Faith is likened to open eyes, unbelief to blind eyes. The gospel is likened to the light that shines in open eyes, and unbelief to the darkness produced by the power of Satan.
Eyes symbolize our spiritual condition before the Lord.
“The haughty eyes of man have been humbled, and bowed down hath been the loftiness of men, and set on high hath Jehovah alone been in that day”. Isa. 2:11 YLT
Eyes can be used to sin or to glorify the Lord. We choose where we look, and where we look indicates the attitude of our hearts. The psalmist chooses not to be tempted and says so in the image of the eyes: “I will not set before my eyes a worthless thing” (Ps. 101:3).
Sin is a choice. If we choose to “look” in its direction, we should not be surprised when we succumb to the temptation.
One sin that is often associated with eyesight is the sin of idolatry.
Idolatry is a deliberate sin, a turning of the eyes away from God to something else. There is an irony in the OT when the writers used the eyes as an image of idolatry, for the idols themselves cannot see. “Their idols are made of silver and gold, they are man-made. They have mouths but cannot speak, eyes, but cannot see” (Ps. 115:4-5, 135:16).
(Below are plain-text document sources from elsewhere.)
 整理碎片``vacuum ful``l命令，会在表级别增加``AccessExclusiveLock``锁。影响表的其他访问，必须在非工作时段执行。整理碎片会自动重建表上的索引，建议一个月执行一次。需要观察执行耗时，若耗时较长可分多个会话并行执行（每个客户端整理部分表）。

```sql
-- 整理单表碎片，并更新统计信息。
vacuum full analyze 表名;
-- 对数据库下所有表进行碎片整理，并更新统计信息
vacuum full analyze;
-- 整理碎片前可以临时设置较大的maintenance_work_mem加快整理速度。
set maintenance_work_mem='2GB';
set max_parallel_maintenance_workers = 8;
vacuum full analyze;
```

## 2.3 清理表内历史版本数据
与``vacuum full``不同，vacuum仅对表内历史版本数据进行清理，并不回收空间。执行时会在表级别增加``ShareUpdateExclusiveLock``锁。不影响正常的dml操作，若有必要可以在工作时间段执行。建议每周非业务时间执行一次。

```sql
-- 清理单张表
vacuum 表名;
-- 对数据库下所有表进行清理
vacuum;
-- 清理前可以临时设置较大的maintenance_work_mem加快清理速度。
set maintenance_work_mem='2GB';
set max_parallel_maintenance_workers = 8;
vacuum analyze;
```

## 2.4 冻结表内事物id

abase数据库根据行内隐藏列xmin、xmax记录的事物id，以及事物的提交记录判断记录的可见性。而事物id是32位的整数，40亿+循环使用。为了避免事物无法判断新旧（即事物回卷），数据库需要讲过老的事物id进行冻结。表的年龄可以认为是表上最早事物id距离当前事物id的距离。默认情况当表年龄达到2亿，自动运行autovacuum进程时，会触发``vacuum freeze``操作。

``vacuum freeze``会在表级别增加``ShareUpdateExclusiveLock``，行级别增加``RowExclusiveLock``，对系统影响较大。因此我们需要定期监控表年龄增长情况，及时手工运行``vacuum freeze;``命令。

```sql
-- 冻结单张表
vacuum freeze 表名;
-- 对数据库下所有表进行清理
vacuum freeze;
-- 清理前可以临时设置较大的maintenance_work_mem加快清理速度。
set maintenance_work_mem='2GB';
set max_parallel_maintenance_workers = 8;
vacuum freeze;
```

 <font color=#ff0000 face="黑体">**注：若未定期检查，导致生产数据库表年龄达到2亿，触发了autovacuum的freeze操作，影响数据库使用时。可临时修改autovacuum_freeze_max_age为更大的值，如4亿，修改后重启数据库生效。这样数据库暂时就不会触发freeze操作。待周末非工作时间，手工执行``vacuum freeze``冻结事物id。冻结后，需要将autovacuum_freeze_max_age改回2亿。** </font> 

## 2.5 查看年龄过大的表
It is with the eyes that we commit the sin of lust. Christ warns men not to look lustfully after women (Matt. 5:28), but even a woman can fall into the sin of lust, as Potiphar’s wife demonstrates (Gen. 39:7). Lust is not restricted merely to wrongful sexual desire, however; rather it includes an inordinate desire for anything that is not rightfully ours.
“As Death and Destruction are never satisfied, so the eyes of a person are never satisfied…” (Prov. 27:20). It is as if death is not satisfied until everyone has died; so too our eyes look to sin all the time.
John speaks of the “desire of the eyes,” along with “the desire of the flesh” and “the arrogance produced by material possessions,” as the sources of our sin (I Jn 2:16). We can choose whether we let our “eyes” look to lust or not.
Perhaps the root sin is pride. As we might expect, the Bible associates pride with our eyes. The Word is full of warnings against pride. “Woe to those who are wise in their own eyes and clever in their own sight” (Isa. 5:21).
In Proverbs 3:7 we are warned against pride: “Do not be wise in your own estimation, fear the Lord and turn away from evil”. Being “wise in our own eyes” amounts to pride, for we set ourselves up against others and even God.
C.S. Lewis said, “Pride leads to every other vice; it is the complete anti-God state of mind”.